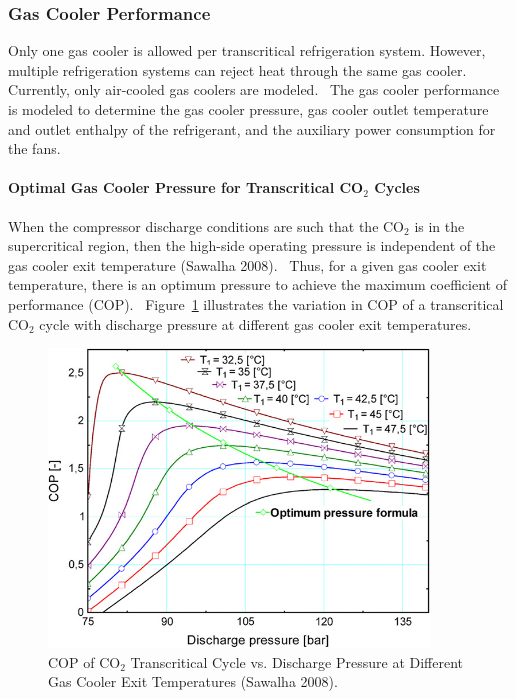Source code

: \subsubsection{Gas Cooler Performance}\label{gas-cooler-performance}

Only one gas cooler is allowed per transcritical refrigeration system. However, multiple refrigeration systems can reject heat through the same gas cooler.~ Currently, only air-cooled gas coolers are modeled.~ The gas cooler performance is modeled to determine the gas cooler pressure, gas cooler outlet temperature and outlet enthalpy of the refrigerant, and the auxiliary power consumption for the fans.

\paragraph{\texorpdfstring{Optimal Gas Cooler Pressure for Transcritical CO\(_{2}\) Cycles}{Optimal Gas Cooler Pressure for Transcritical CO\_\{2\} Cycles}}\label{optimal-gas-cooler-pressure-for-transcritical-coux5f2-cycles}

When the compressor discharge conditions are such that the CO\(_{2}\) is in the supercritical region, then the high-side operating pressure is independent of the gas cooler exit temperature (Sawalha 2008).~ Thus, for a given gas cooler exit temperature, there is an optimum pressure to achieve the maximum coefficient of performance (COP).~ Figure~\ref{fig:cop-of-co_2-transcritical-cycle-vs.-discharge} illustrates the variation in COP of a transcritical CO\(_{2}\) cycle with discharge pressure at different gas cooler exit temperatures.

\begin{figure}[hbtp] %
\centering
\includegraphics[width=0.9\textwidth, height=0.9\textheight, keepaspectratio=true]{media/image6342.png}
\caption{COP of CO\(_2\) Transcritical Cycle vs. Discharge Pressure at Different Gas Cooler Exit Temperatures (Sawalha 2008). \protect \label{fig:cop-of-co_2-transcritical-cycle-vs.-discharge}}
\end{figure}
◇ ◇ ◇ ◇ ◇ ◇ ◇
**EXERCISE DETAILS**
Check each line of these records for the string "discharge" and state only how many lines have it.

**RESPONSE TO THE TASK**
2